- After a few weeks of rally, the dollar is headed for its biggest weekly decline since March.
- Analysts have warned that the dollar strength may come to an end soon.
- IMF data suggests dollar's share of currency reserves fell in the first quarter of this year to a four-year low.
While the dollar is set for its biggest weekly decline since March, one strategist said Friday that the dollar strength story is nearing its end.
"I think there's a very high probability that we're in the end game of dollar strength against most currencies," Bob Parker, investment committee member at Quilvest Wealth Management told CNBC's "Squawk Box Europe" on Friday.
Parker, speaking ahead of a speech by Federal Reserve Chair Jerome Powell, added that markets will be looking forward to what the Fed does next year.
"Are they going to do three next year? I think that one thing that is inconsistent is the Fed giving guidance for three rate hikes next year and forecasting growth next year in America of 2.4 percent. Something's not right there."
Parker thinks the U.S. economy could certainly slow down in 2019.
"At a time when European growth is holding close to 2.3, 2.4 percent and the long dollar trade is actually a very concentrated trade at the moment, you can easily see a situation where most currencies turn around more positively against the dollar for next year."
The dollar fell Friday, heading for its biggest weekly decline since March, as investors braced for hints on the course of monetary policy from Fed chair Powell at the annual meeting of central bankers in Jackson Hole, Wyoming.
The greenback rallied Thursday on the back of the latest round of tariffs in the U.S.-China trade conflict and minutes from the most recent Fed meeting that hinted at a September rate hike.
However, this was short-lived as the global currency came under pressure amid growing political uncertainty in the U.S. after two of President Donald Trump's ex-advisors were criminally convicted.
Mike Bell, investment strategist at J.P. Morgan Asset Management, told CNBC on Friday that there are factors pulling in both directions making the dollar hard to call.
"On a rate differential basis, you'd expect further dollar strength. On the other hand, you've got a U.S. economy that has got a fiscal deficit that is pretty large at a late cycle stage for the economy, obviously with the potential for that to deteriorate further eventually, when the economy comes into a difficult period."
The dollar index, which measures the greenback's performance against six major currencies, was down 0.2 percent, trading around 95.5. Since the start of the year, the dollar index is up 3.6 percent.

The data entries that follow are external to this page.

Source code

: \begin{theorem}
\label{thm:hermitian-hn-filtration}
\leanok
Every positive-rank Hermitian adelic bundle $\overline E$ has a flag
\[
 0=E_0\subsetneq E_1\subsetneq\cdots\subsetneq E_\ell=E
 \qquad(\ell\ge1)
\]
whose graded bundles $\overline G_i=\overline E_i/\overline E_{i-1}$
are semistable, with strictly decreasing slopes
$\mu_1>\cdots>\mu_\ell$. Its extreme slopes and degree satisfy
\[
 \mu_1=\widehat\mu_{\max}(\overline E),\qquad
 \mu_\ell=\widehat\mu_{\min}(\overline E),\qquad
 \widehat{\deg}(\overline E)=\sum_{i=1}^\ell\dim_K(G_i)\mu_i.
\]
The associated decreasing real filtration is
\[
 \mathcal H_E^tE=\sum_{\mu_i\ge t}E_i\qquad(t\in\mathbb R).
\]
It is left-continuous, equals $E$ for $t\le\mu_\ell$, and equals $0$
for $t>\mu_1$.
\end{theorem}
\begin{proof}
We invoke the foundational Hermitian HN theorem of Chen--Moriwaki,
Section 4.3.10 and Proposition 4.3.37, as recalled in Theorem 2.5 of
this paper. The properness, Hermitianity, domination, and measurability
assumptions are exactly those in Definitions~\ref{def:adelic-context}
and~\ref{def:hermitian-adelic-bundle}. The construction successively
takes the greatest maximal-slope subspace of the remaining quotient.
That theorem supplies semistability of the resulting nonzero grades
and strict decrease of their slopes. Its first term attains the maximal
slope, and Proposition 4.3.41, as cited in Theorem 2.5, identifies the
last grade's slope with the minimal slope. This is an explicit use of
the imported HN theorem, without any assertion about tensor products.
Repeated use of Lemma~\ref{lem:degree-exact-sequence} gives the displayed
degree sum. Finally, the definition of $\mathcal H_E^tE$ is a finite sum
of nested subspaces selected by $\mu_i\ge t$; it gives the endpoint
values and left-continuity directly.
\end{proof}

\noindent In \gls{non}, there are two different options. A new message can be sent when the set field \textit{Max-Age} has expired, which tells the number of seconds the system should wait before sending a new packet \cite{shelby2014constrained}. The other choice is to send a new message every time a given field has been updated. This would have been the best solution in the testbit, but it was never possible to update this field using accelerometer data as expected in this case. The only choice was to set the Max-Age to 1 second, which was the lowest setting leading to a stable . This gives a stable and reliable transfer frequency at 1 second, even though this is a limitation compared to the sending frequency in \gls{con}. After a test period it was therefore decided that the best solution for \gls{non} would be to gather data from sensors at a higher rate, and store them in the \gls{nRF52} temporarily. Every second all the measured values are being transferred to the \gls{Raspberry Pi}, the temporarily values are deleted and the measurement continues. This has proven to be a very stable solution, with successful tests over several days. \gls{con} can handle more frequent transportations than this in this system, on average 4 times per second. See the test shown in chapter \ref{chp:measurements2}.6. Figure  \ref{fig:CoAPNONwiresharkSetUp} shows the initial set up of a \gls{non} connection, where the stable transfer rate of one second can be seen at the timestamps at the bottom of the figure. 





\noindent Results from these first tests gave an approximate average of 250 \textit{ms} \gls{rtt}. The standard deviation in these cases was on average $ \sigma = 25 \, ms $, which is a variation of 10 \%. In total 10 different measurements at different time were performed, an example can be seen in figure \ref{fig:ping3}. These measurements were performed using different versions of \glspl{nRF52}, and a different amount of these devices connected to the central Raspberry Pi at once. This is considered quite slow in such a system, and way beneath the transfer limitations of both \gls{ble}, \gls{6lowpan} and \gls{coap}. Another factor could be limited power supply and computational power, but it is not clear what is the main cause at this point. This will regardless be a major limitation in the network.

Meanwhile, the strong dollar also weighed heavily on emerging market (EM) currencies over the last few weeks. However, as the dollar heads for a decline, EM currencies aren't particularly impressed. A number of analysts have attributed this to domestic issues as well as policy paralysis in many countries.
"The dollar finally rose for the first time in seven sessions, which didn't seem to help EM currencies with the added distraction of Mr Trump tweeting that he had instructed Secretary of State Mike Pompeo to 'closely study the South Africa land and farm seizures and expropriations and the large scale killing of farmers,'" Deutsche Bank said in its morning note to clients.
The note pointed out that in response to Trump's tweet, the South African Rand fell -1.71 percent, although Wednesday's inflation numbers also weighed in.
"Elsewhere, the Brazilian real (-1.74 percent) continued to lead losses in EM as investors positioned ahead of this autumn's election. The real is now within 1.5 percent of its weakest-ever level. The Hungarian forint and Turkish lira also weakened -1.02 percent and -1.19 percent versus the dollar, respectively."
While the dollar continues to remain a global currency, the latest data from the International Monetary Fund (IMF) has shown that the greenback's share of currency reserves fell in the first quarter of 2018 to a fresh four-year low, while euro, yuan and sterling's shares of reserves increased.
Central banks across the world hold assets in various currencies to support their liabilities. These reserves have been used by many central banks to help support their respective currencies.
Reserves held in U.S. dollars climbed to $6.499 trillion, or 62.48 percent of allocated reserves, in the first quarter. This compared with $6.282 trillion, or 62.72 percent of allocated reserves, in the fourth quarter of 2017. The share of U.S. dollar reserves contracted to its smallest level since reaching 61.24 percent in the fourth quarter of 2013, IMF data released earlier this year showed.